Microorganisms that process and accumulate sulfur leave behind the sulfur isotope 32. In areas where bacteria do not process, the proportion of sulfur isotope is 34, that is, much higher. It is on the basis of the ratio of sulfur in soil rocks that geologists come to a conclusion about the nature of the origin of the layer - whether it has a magmatic or sedimentary nature.

Of all the chemical elements, only one has no isotopes - fluorine. Therefore, its relative atomic mass is more accurate than other elements.
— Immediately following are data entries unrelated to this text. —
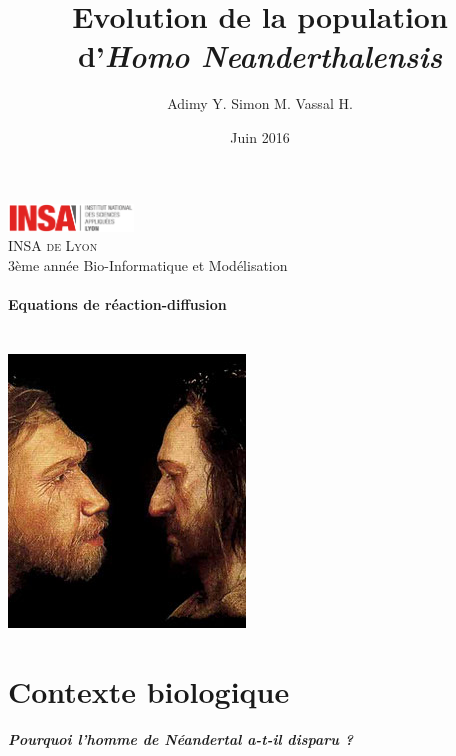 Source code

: \documentclass[a4paper,11pt]{article}
\begin{document}
\author{Adimy Y.  Simon M.  Vassal H.}
\title{\Huge\textbf{ Evolution de la population \\ \vspace{0.5cm} d'\textit{Homo Neanderthalensis}} \vspace{0.5cm}}
\date{Juin 2016}

\makeatletter
  \begin{titlepage}
  \centering
  	\vfill
      \includegraphics[width=0.25\textwidth]{logo_insa.png}\\
  	\vspace{0.5cm}
      {\large \textsc{INSA de Lyon}}\\
      3ème année Bio-Informatique et Modélisation\\
    \vfill
      \textbf{\Huge\@title}\\
    \vspace{0.3cm}
      \textbf{\Large Equations de réaction-diffusion}\\
    \vspace{0.3cm}
       {\large \@author} \\
    \vspace{0.3cm}
        {\large\textbf{\@date}}\\
    \vfill
    	\centering
        \includegraphics[scale=1]{neanderthal-sapiens.jpg}
  \end{titlepage}
\makeatother
\newpage
\tableofcontents
\newpage

\setcounter{page}{1}

\section{Contexte biologique}
\begin{center}
	\textbf{\textit{Pourquoi l'homme de Néandertal a-t-il disparu ? }}
\end{center}
\end{document}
Existence of unstable substances in nature

For some elements relative mass indicated in square brackets. As you can see, these are the elements located after uranium. The fact is that they do not have stable isotopes and decay to release radioactive radiation. Therefore, the most stable isotope is indicated in parentheses.

Over time, it became clear that it was possible to obtain a stable isotope from some of them under artificial conditions. I had to change it in periodic table Mendeleev atomic masses some transuranium elements.

In the process of synthesizing new isotopes and measuring their lifespan, it was sometimes possible to discover nuclides with half-lives millions of times longer.

Science does not stand still, new elements, laws, relationships are constantly being discovered various processes in chemistry and nature. Therefore, in what form will chemistry and periodic table Mendeleev's chemical elements in the future, a hundred years from now, are vague and uncertain. But I would like to believe that the works of chemists accumulated over the past centuries will serve new, more advanced knowledge of our descendants.